Terrorists, terror itself or something else... which is the real problem ?

Does terror have a face? Many would say it does. Some would say not one, but many.

It seems our definition of terror or its many faces have very slowly, unconciously yet decisively narrowed down to a very small range of dreadful acts and demonstrations. As if, we almost have build a 'brand' called terror and not all horryfing acts of human indiscretion qualify to be branded 'terror'. As if a certain amount of collective 'colateral damage' is neccessary for an act to be termed as a truly terrorising one. As if terror is proliferated exclusively by organised networks and so called socio-ethinic institutions and cannot be perpetrated at a personal level.
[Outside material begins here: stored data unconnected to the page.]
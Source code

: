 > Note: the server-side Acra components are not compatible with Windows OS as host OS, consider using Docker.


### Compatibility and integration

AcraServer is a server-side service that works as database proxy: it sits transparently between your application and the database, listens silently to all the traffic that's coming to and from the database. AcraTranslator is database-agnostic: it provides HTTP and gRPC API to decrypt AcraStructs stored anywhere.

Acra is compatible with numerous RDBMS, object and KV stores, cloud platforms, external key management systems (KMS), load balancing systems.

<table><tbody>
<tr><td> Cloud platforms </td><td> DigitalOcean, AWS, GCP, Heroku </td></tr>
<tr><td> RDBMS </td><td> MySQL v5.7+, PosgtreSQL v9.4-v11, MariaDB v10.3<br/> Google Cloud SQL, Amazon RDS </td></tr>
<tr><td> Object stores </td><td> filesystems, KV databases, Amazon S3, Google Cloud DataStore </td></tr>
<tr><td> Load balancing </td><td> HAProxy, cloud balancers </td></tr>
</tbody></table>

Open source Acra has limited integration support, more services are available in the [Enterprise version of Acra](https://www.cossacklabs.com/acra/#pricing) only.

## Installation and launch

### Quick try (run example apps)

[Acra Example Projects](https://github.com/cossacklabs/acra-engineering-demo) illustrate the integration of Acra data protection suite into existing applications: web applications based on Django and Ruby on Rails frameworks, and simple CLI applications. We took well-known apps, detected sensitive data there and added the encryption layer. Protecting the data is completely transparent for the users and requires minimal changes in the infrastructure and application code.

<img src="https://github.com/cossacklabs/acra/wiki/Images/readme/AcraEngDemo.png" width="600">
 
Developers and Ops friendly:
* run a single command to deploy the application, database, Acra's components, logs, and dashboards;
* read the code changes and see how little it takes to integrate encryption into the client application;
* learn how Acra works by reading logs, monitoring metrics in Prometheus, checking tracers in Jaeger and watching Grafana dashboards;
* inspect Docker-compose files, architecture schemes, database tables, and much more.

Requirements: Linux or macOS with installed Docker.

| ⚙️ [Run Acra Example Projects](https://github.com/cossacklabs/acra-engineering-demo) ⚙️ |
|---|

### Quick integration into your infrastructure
Our societies, unfortunately, have been desensitised to the endless acts of terror those affect our daily lives relentlessly.

The Indian central anti-terror investigating agencies are suddenly on a functional overdrive, since 26/11, trying to nail evidences against the perpetrators of institutionalised and often state-sponsored acts of terror. The indian beaurocrats are burning midnight oil - and also gallons of HSD and other jet fuels, crisscrossing continents - to convince the so-called 'allies in the war against terror' to effect extraditions and sanctions and so on and so forth. But, no state agency, institution or action group in this country is found to initiate any strategised and structured action against the growing numbers of cases of domestic violance, of various forms, happenning all over this great democracy, accross all sections of the civic societies. It is apparent that quantity and scale of tangible loss has become the measure for qualification of events as acts of terror. In fact in the last couple of decades or so terror has been glamourised to fault and industries have been build around it - ones those are either for or against it, benefitting a section of the society who are aware of its tremendous commercial potential. Who have the mind, the means, the say, resources and tools, either way - for or against, to use the raw material called 'fright' and process it to churn out the proverbial millions. And that includes nuclear powers, rogue states, jihadi groups, religious intolerants, political parties, unscrupulous industrial houses to local goons, land sharks, political cadres and perpetrators of domestic and social violance.

Cadres of a certain political party vandalising the office of a leading media house in Mumbai, is nothing but a well-strategised act on the part of an organisation, which, along with its politcial ideology, has been steadily slipping into terrains of social and political irrelevance in the last few years, in a compellingly consmolitan and economically progressing state. Ditto with Talibans, who have started turning their weapons against the very establishments those created the dreaded Frankesteins out of them and have suddenly started disowning them. I fail to understand how such acts of terror are different from the continuing waves of tortures, trials and tribulations against millions of women in this part of the world or for that matter the rural population painfully and perenially languishing below the poverty line.

Terror has always been a method, a tool, to establish authority, a regime, an industry within the purview of a social framework - local, regional, national or beyond. What we classify today as 'terror' are mere manifestations and outcome of years of cumulative social degeneration, which we have not put enough efforts to understand and reign in. Acts of consistent domestic and social violations have equally consequential, far-reaching and irreversible ramifications on the very social fabric and demographics, those keep on producing global terrorists, in Afghanistan, Iraq, South Asia, Africa and other places, spreading to the farthest reaches of this globe.

What probably needed for us to realise is that terror and its shoots has penetrated the most private and personal quarters of human lives challenging the very basics of existence. Our appreciation and understanding of the very nature, dimensions and scale of the problem has to chage. Our notions and the presumptuous approaches and methods of finding a solution to the menace of terror needs to be revisited with care and concern.

An act of terror cannot nullify the effects of another, neither can it mend the degenerating roots of our society. Terror in the name of 'war against terror' can only add to the sum total of horror, panic, loss, sufferings, miserability and near mayhem affecting lives of millions and virtually pushing us to the brink of a complete human holocaust.

In fact there isn't "A solution". The process has to start - a process that is sensitive, humane, inclusive, non-hypocritical, unselfish, broad-based and aimed at arresting the poignant social degeneration and not as reactive, stop-gap and short-sighted as 'fighting' terror with an equal amount of guile and terror. It's like fighting the effects and manifestations of a disease, conveniently turning a blind eye to the the disease itself. I have not known a fire that has doused another fire ever. The solution has to be trasforming and not reactive or restricting.